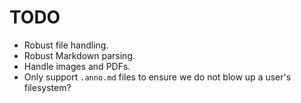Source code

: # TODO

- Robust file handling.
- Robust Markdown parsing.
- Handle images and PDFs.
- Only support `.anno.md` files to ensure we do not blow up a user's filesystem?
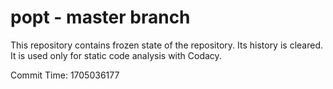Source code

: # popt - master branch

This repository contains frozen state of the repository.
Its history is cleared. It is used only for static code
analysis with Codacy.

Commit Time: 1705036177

The problem: Set out exactly the lines from the one bearing "- master branch" through the end of the data, including both ends and omitting all others.

Solution to this exercise:
: # popt - master branch

This repository contains frozen state of the repository.
Its history is cleared. It is used only for static code
analysis with Codacy.

Commit Time: 1705036177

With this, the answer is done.